• **DATA LISTING**:
========================================================================

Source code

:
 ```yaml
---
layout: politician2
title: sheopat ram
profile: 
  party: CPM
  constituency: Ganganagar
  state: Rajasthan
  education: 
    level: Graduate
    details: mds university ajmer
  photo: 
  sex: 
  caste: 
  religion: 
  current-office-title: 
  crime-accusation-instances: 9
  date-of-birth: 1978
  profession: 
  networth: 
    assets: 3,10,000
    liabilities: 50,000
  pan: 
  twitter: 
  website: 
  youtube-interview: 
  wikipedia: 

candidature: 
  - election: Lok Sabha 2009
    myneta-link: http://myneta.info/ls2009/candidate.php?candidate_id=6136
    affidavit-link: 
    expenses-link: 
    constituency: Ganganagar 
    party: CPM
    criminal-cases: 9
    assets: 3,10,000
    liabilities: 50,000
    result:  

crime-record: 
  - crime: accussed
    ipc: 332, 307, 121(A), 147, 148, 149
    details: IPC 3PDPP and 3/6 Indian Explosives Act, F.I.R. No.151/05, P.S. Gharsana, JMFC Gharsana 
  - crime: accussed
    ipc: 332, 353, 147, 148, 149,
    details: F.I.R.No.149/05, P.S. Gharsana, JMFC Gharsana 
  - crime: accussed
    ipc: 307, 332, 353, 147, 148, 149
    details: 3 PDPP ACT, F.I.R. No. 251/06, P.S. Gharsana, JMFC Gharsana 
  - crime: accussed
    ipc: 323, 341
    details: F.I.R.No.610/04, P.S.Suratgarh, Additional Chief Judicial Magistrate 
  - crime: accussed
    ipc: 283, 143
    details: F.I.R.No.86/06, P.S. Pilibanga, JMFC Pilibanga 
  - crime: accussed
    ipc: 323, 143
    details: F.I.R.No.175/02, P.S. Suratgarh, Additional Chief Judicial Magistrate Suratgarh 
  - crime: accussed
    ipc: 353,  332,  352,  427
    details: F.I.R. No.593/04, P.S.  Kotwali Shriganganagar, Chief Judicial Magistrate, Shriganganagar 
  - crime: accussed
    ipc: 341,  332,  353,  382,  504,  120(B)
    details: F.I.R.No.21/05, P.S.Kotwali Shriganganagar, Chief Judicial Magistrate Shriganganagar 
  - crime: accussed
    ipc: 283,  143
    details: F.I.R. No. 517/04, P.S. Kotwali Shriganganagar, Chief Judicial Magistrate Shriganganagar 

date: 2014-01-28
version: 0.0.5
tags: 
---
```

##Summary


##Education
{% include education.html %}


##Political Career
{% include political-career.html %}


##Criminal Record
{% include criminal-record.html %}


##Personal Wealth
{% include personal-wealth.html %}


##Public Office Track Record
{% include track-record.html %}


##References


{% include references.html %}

========================================================================

• **WHAT IS NEEDED**:
For every line above that has "JMFC" in it, copy the line.

• **YOUR RESPONSE**:
    details: IPC 3PDPP and 3/6 Indian Explosives Act, F.I.R. No.151/05, P.S. Gharsana, JMFC Gharsana 
    details: F.I.R.No.149/05, P.S. Gharsana, JMFC Gharsana 
    details: 3 PDPP ACT, F.I.R. No. 251/06, P.S. Gharsana, JMFC Gharsana 
    details: F.I.R.No.86/06, P.S. Pilibanga, JMFC Pilibanga 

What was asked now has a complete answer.